ModerateCaution
Bee pollen and royal jelly are both bee-derived products that can trigger allergic reactions, and taking them together increases cumulative exposure to bee allergens and the risk of a serious reaction.
Recommendation: If you have pollen allergies, asthma, or any history of bee product reactions, do not combine these and seek medical advice before use. Stop immediately and seek care if swelling, hives, or breathing difficulty occur.
InfoSynergy
Royal jelly and vitamin C provide complementary antioxidant support without a known adverse interaction, and are commonly combined in supplements.
Recommendation: Reasonable to take together. People with bee-product allergy should still avoid royal jelly regardless of the vitamin C.
ModerateCaution
Both supplements independently lower the body's clotting capacity, Royal Jelly by potentiating anticoagulation (as shown in a warfarin case report) and Nattokinase through documented fibrinolytic and antiplatelet activity. Used together they can compound this effect, increasing the theoretical risk of easy bruising, prolonged bleeding, or more pronounced anticoagulation, especially in anyone also taking a blood thinner, aspirin, fish oil, or other antiplatelet supplement.

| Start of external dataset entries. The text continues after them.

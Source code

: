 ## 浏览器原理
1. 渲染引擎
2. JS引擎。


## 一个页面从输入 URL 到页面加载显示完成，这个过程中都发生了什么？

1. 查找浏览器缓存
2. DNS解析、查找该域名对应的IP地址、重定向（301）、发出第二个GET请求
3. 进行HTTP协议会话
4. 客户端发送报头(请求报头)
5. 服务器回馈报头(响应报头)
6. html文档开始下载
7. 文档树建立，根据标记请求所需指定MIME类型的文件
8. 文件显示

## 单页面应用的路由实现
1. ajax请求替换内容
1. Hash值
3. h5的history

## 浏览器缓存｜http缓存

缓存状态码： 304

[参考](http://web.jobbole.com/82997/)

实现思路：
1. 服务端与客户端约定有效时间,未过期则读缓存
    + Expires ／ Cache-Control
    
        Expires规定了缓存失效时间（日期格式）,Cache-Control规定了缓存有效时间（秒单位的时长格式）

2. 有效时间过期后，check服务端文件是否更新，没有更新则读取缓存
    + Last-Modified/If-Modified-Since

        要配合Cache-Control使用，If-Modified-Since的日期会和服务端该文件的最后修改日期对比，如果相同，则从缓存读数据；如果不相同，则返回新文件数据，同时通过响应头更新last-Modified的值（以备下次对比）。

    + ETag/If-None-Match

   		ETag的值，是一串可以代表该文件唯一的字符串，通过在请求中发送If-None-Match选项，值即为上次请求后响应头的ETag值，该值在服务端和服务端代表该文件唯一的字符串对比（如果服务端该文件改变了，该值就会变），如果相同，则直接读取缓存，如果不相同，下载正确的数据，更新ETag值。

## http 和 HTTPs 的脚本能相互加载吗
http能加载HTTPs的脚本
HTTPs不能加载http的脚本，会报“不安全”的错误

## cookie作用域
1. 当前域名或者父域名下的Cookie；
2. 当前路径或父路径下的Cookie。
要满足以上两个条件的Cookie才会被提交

Recommendation: Most healthy adults not on blood thinners can use both, but watch for easy bruising, nosebleeds, bleeding gums, or prolonged bleeding from cuts. Do NOT combine without medical supervision if you take warfarin, a DOAC, aspirin, clopidogrel, or other antiplatelet/anticoagulant agents. Stop both at least 1 to 2 weeks before any surgery or dental extraction. If you choose to use both, keep Nattokinase at conservative doses (around 2,000 FU per day) and report any unusual bleeding to your clinician.
ModerateCaution
Royal Jelly and Garlic Extract both lower blood pressure through nitric-oxide-driven vasodilation (Royal Jelly additionally via ACE-inhibitory peptides), and both can modestly reduce clotting. Stacking them can cause an additive drop in blood pressure, with possible lightheadedness or dizziness, and a small additive increase in bleeding tendency.
Recommendation: If you have normal blood pressure the combination is generally fine, but introduce them one at a time and stand up slowly at first to gauge any dizziness. If you take antihypertensive medication, monitor blood pressure at home for additive lowering and adjust under your clinician's guidance to avoid hypotension. Apply the same surgical-bleeding precaution as with other antiplatelet supplements: pause both 1 to 2 weeks before surgery. No specific dose ceiling is required for healthy users; use standard label doses of each.
SeriousCaution
Royal Jelly has case-report evidence of potentiating warfarin. An elderly patient with previously stable warfarin therapy developed hematuria with INR 6.88-7.29 after starting Royal Jelly one week earlier, with no other clear medication, diet, travel, illness, alcohol, tobacco, or adherence explanation. The mechanism is unknown, but the observed INR rise and bleeding make the combination clinically important.
Recommendation: Avoid Royal Jelly while taking warfarin unless your anticoagulation clinician has reviewed the risk. If Royal Jelly has already been started, tell the anticoagulation clinic promptly and ask whether INR should be checked sooner. Seek urgent care for visible bleeding, black stools, blood in urine, severe headache, weakness, or dizziness.